Ce dimanche d’hiver du mois de décembre, tu te rappelles sûrement de notre discussion téléphonique. Je portai à ta connaissance cette anecdote qui fait qu’un parti politique dans la diaspora commence bien et finit dans la pantalonnade. Trop de faux culs !  Je te parlai du PDR ton ancien parti et de mon expérience avec ce parti. En effet, alors président Europe du parti, Bassirou Ayéva me réveilla pour une urgence. Je devrai trouver une salle pour l’arrivée imminente de son patron Zarifou Ayeva qui était déjà à Bruxelles et tenait à parler à ses militants. La ville de Aachen n’était pas choisi au hasard. Elle fait frontière avec la Belgique, la Hollande et plus loin, certaines villes françaises du nord. Vu l’urgence, je laissai les cours à la FAC pour faire le tour de la ville. Tard le soir, je finis par trouver une belle salle sise à la Pont Str 74. J’appelai l’homme pour lui faire le point. Heureux de la nouvelle, je devrais aussi écrire le discours pour le président qui dirigeait la section Rhénanie-Westphalie du PDR. Je découvrirai comme les autres dans la salle toute les peines que ledit président avait pour lire un discours que Bassirou Ayeva et moi avions réduits à dix phrases à l’hôtel Ibis de la ville de Aachen. La réunion terminée, Bassirou Ayéva et son président de section de la Rhénanie Westphalie vinrent me voir qu’ils allaient raccompagner leur champion du PDR à la gare et qu’ils reviendraient pour faire ensemble les comptes. A l’heure où je t’écris ces lignes, ils ne sont pas toujours de retour depuis plus de quinze ans. Mieux, les frais (840Euros) de location de la salle, de sonorisation comme de nettoyage, je les ai payés par mes petites économies d’étudiant non boursier. Tu me suivis attentivement et me parlas de ce qu’est devenu Zarifou Ayeva par la suite. De ton rire moqueur dont tu as le secret, tu me nommas sur le tas, ton conseiller. Passons.

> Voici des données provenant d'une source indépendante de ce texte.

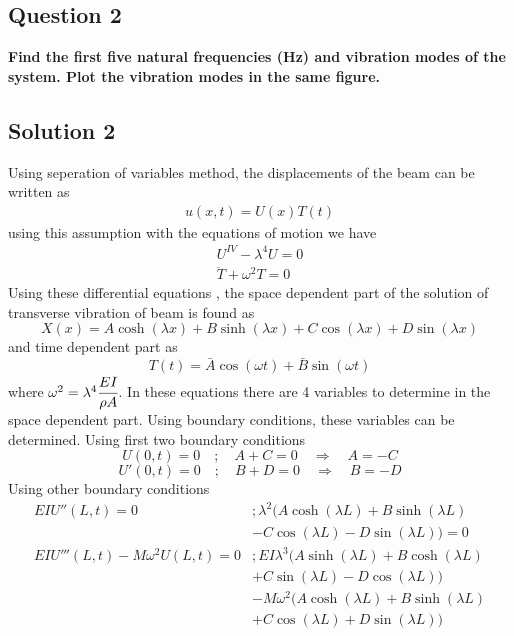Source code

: \documentclass[]{report}
\begin{document}
\subsection*{Question 2}
\textbf{Find the first five natural frequencies (Hz) and vibration modes of the system. Plot the vibration modes in the same figure.}
\begin{center}
\subsection*{Solution 2}
\end{center}
Using seperation of variables method, the displacements of the beam can be written as
\begin{align}
u\left(x,t\right)=U\left(x\right)T\left(t\right)
\end{align}
using this assumption with the equations of motion we have
\begin{align}
U^{IV} -\lambda^4U=0\\
\ddot{T} +\omega^2 T=0
\end{align}
Using these differential equations , the space dependent part of the solution of transverse vibration of beam is found as
\begin{equation}
X(x)=A\cosh\left(\lambda x\right)+B\sinh\left(\lambda x\right)+C\cos\left(\lambda x\right)+D\sin\left(\lambda x\right)
\label{eq:spacesolution}
\end{equation}
and time dependent part as
\begin{equation*}
T(t)=\bar{A}\cos\left({\omega t}\right)+\bar{B}\sin\left({\omega t}\right)
\end{equation*}
where $\omega^2=\lambda^4 \cfrac{EI}{\rho A}$. In these equations there are 4 variables to determine in the space dependent part. Using boundary conditions, these variables can be determined. Using first two boundary conditions
\begin{equation}
U\left(0,t\right)= 0 \quad ; \quad  A+C=0 \quad \Longrightarrow \quad A=-C \label{eq:acrel}
\end{equation}
\begin{equation}
U'\left(0,t\right)= 0\quad ; \quad B+D=0 \quad \Longrightarrow \quad B=-D\label{eq:bdrel}
\end{equation}
Using other boundary conditions
\begin{align*}
EIU''\left(L,t\right)= 0&; \lambda^2 \biggl(A\cosh\left(\lambda L\right)+B\sinh\left(\lambda L\right)\\
&-C\cos\left(\lambda L\right) -D\sin\left(\lambda L\right)\biggr)=0\\
EIU'''\left(L,t\right)-M\omega^2U\left(L,t\right)= 0&; EI \lambda^3\biggl(A\sinh\left(\lambda L\right)+B\cosh\left(\lambda L\right)\\&+C\sin\left(\lambda L\right)-D\cos\left(\lambda L\right)\biggr)\\
&- M\omega^2\biggl(A\cosh\left(\lambda L\right)+B\sinh\left(\lambda L\right)\\&+C\cos\left(\lambda L\right)+D\sin\left(\lambda L\right) \biggr)
\end{align*}
\end{document}
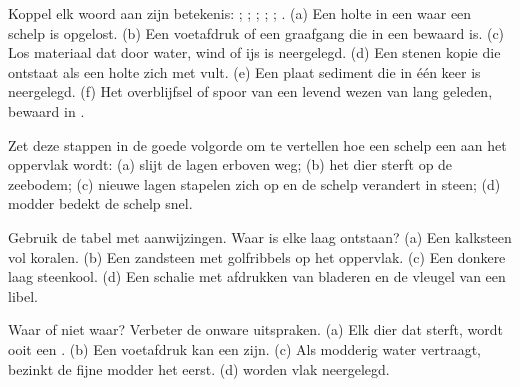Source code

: \begin{exercise}[$\star$]\label{exo:g7:sediments-and-fossils:1}
Koppel elk woord aan zijn betekenis: ; ; ; ;
; . (a) Een holte in een  waar een schelp is
opgelost. (b) Een voetafdruk of een graafgang die in een  bewaard
is. (c) Los materiaal dat door water, wind of ijs is neergelegd. (d) Een
stenen kopie die ontstaat als een holte zich met  vult. (e) Een
plaat sediment die in één keer is neergelegd. (f) Het overblijfsel of
spoor van een levend wezen van lang geleden, bewaard in .
\end{exercise}

\begin{exercise}[$\star$]\label{exo:g7:sediments-and-fossils:2}
Zet deze stappen in de goede volgorde om te vertellen hoe een schelp een
 aan het oppervlak wordt: (a)  slijt de lagen erboven weg;
(b) het dier sterft op de zeebodem; (c) nieuwe lagen stapelen zich op en de
schelp verandert in steen; (d) modder bedekt de schelp snel.
\end{exercise}

\begin{exercise}[$\star$]\label{exo:g7:sediments-and-fossils:3}
Gebruik de tabel met aanwijzingen. Waar is elke laag ontstaan? (a) Een
kalksteen vol koralen. (b) Een zandsteen met golfribbels op het oppervlak.
(c) Een donkere laag steenkool. (d) Een schalie met afdrukken van bladeren
en de vleugel van een libel.
\end{exercise}

\begin{exercise}[$\star$]\label{exo:g7:sediments-and-fossils:4}
Waar of niet waar? Verbeter de onware uitspraken. (a) Elk dier dat sterft,
wordt ooit een . (b) Een voetafdruk kan een  zijn. (c) Als
modderig water vertraagt, bezinkt de fijne modder het eerst.
(d)  worden vlak neergelegd.
\end{exercise}

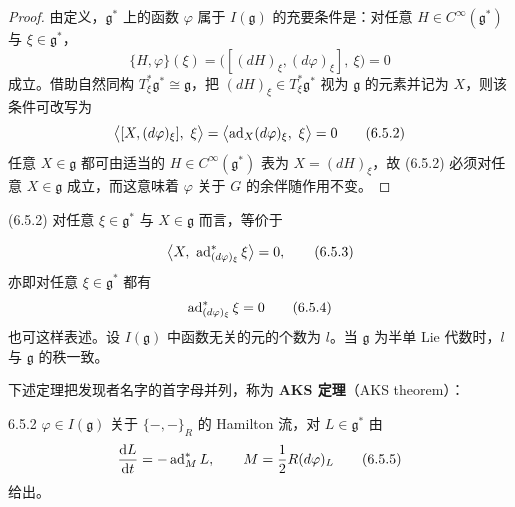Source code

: \begin{proof}
  由定义，$\mathfrak{g}^*$ 上的函数 $\varphi$ 属于 $I(\mathfrak{g})$ 的充要条件是：对任意 $H\in C^\infty(\mathfrak{g}^*)$ 与 $\xi\in\mathfrak{g}^*$，
  \begin{equation}
    \{H,\varphi\}(\xi) = \bigl([(dH)_\xi,(d\varphi)_\xi],\ \xi\bigr) = 0
    \tag{6.5.1}
  \end{equation}
  成立。借助自然同构 $T^*_\xi\mathfrak{g}^*\cong\mathfrak{g}$，把 $(dH)_\xi\in T^*_\xi\mathfrak{g}^*$ 视为 $\mathfrak{g}$ 的元素并记为 $X$，则该条件可改写为
  \begin{equation}
    \bigl\langle [X,(d\varphi)_\xi],\ \xi\bigr\rangle = \bigl\langle \ad_X(d\varphi)_\xi,\ \xi\bigr\rangle = 0
    \tag{6.5.2}
  \end{equation}
  任意 $X\in\mathfrak{g}$ 都可由适当的 $H\in C^\infty(\mathfrak{g}^*)$ 表为 $X=(dH)_\xi$，故 (6.5.2) 必须对任意 $X\in\mathfrak{g}$ 成立，而这意味着 $\varphi$ 关于 $G$ 的余伴随作用不变。
\end{proof}

(6.5.2) 对任意 $\xi\in\mathfrak{g}^*$ 与 $X\in\mathfrak{g}$ 而言，等价于

\begin{equation}
  \bigl\langle X,\ \ad^*_{(d\varphi)_\xi}\xi\bigr\rangle = 0,
  \tag{6.5.3}
\end{equation}
亦即对任意 $\xi\in\mathfrak{g}^*$ 都有
\begin{equation}
  \operatorname{ad}^*_{(d\varphi)_\xi}\xi = 0
  \tag{6.5.4}
\end{equation}
也可这样表述。设 $I(\mathfrak{g})$ 中函数无关的元的个数为 $l$。当 $\mathfrak{g}$ 为半单 Lie 代数时，$l$ 与 $\mathfrak{g}$ 的秩一致。

下述定理把发现者名字的首字母并列，称为 \textbf{AKS 定理}（AKS theorem）：

\begin{theorem*}{6.5.2}
  $\varphi\in I(\mathfrak{g})$ 关于 $\{-,-\}_R$ 的 Hamilton 流，对 $L\in\mathfrak{g}^*$ 由
  \begin{equation}
    \frac{\mathrm{d} L}{\mathrm{d} t} = -\operatorname{ad}^*_M L,\qquad
    M = \frac{1}{2}R(d\varphi)_L
    \tag{6.5.5}
  \end{equation}
  给出。
\end{theorem*}

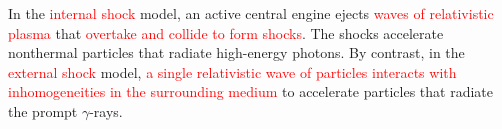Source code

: \documentclass[12pt,a4paper]{article}
\begin{document}
In the \textcolor{red}{internal shock} model, an active central engine ejects \textcolor{red}{waves of relativistic plasma} that \textcolor{red}{overtake and collide to form shocks}. The shocks accelerate nonthermal particles that radiate high-energy photons. By contrast, in the \textcolor{red}{external shock} model, \textcolor{red}{a single relativistic wave of particles interacts with inhomogeneities in the surrounding medium} to accelerate particles that radiate the prompt $\gamma$-rays.
























\end{document}
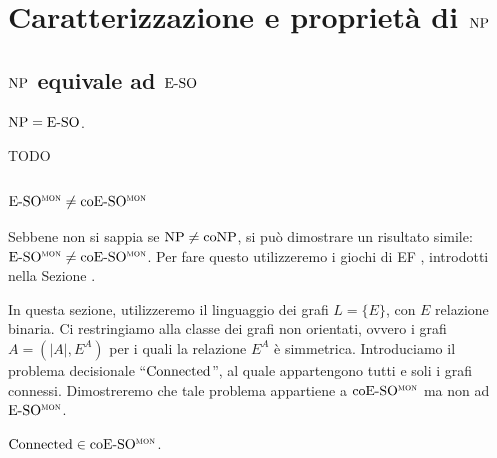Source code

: \chapter{Caratterizzazione e proprietà di $\operatorname{NP}$}

\section{$\operatorname{NP}$ equivale ad $\operatorname{E-SO}$}

\begin{teorema}[Fagin]
  \label{thm:np-eso}
  $\operatorname{NP} = \operatorname{E-SO}$.
\end{teorema}


TODO


\section{$\operatorname{E-SO^{\normalfont\textsc{mon}}} \neq \operatorname{coE-SO^{\normalfont\textsc{mon}}}$}

Sebbene non si sappia se $\operatorname{NP}\neq\operatorname{coNP}$, si può dimostrare un risultato simile: $\operatorname{E-SO^{\normalfont\textsc{mon}}} \neq \operatorname{coE-SO^{\normalfont\textsc{mon}}}$.
Per fare questo utilizzeremo i giochi di EF , introdotti nella Sezione .

% 

In questa sezione, utilizzeremo il linguaggio dei grafi $L=\{E\}$, con $E$ relazione binaria.
Ci restringiamo alla classe dei grafi non orientati, ovvero i grafi $A=(|A|,E^A)$ per i quali la relazione $E^A$ è simmetrica.
Introduciamo il problema decisionale ``$\operatorname{Connected}$'', al quale appartengono tutti e soli i grafi connessi.
Dimostreremo che tale problema appartiene a $\operatorname{coE-SO^{\normalfont\textsc{mon}}}$ ma non ad $\operatorname{E-SO^{\normalfont\textsc{mon}}}$.

\begin{lemma}
  $\operatorname{Connected} \in \operatorname{coE-SO^{\normalfont\textsc{mon}}}$.
\end{lemma}

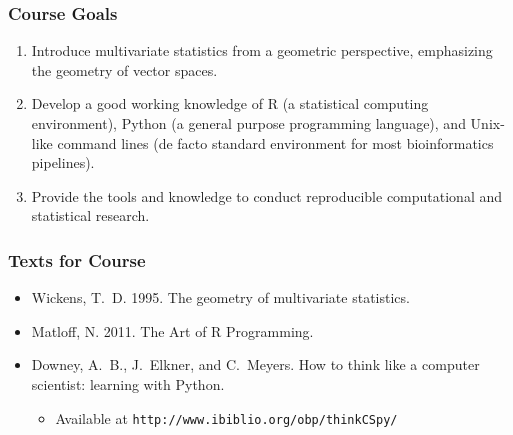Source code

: \documentclass{beamer}
\begin{document}
\begin{frame}
  \frametitle{Course Goals}

\begin{enumerate}

\item Introduce multivariate statistics from a geometric perspective, emphasizing the geometry of vector spaces.

\item Develop a good working knowledge of R (a statistical computing environment), Python (a general purpose programming language), and Unix-like command lines (de facto standard environment for most bioinformatics pipelines).

\item Provide the tools and knowledge to conduct reproducible computational and statistical research.


\end{enumerate}

\end{frame}




\begin{frame}
  \frametitle{Texts for Course}

\begin{itemize}

\item Wickens, T.\ D. 1995. The geometry of multivariate statistics.

\item Matloff, N. 2011. The Art of R Programming.

\item Downey, A.\ B., J.\ Elkner, and C.\ Meyers. How to think like a computer scientist: learning with Python.
\begin{itemize}
	\item Available at \texttt{http://www.ibiblio.org/obp/thinkCSpy/}
\end{itemize}


\end{itemize}

\end{frame}
\end{document}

Haïr oui ! Mais ne pas mentir…

Cher frère, je garde encore de toi nos échanges et ne reviendra plus sur beaucoup de choses que je pense ici inutiles. Je t’ai envoyé un pli courant 2015 et tu sais ce qu’il y avait dedans avec une petite note et un bic. Relis cette courte lettre si la bidasse qui a caillassé ta maison n’a pas été plus loin en mettant la main sur tes documents. Depuis, j’ai été victime d’une conspiration incessante. Jamais un journaliste au Togo et dans la diaspora n’aura été pointé du doigt par le PNP. Jamais un journaliste n’aura aidé au mieux de ses possibilités le PNP. Peux-tu bien m’expliquer ce cynisme de tes proches, cher frère ? Ici, j’ai été taxé d’espion à la solde du pouvoir. Je suis calomnié pour des choses aussi farfelues que bizarres. Je ne suis pas homme politique mais suis au centre de la politique dans ton parti. Parfois mes amitiés avec des Togolais sont interprétées de la manière la plus maléfique et je m’insurge !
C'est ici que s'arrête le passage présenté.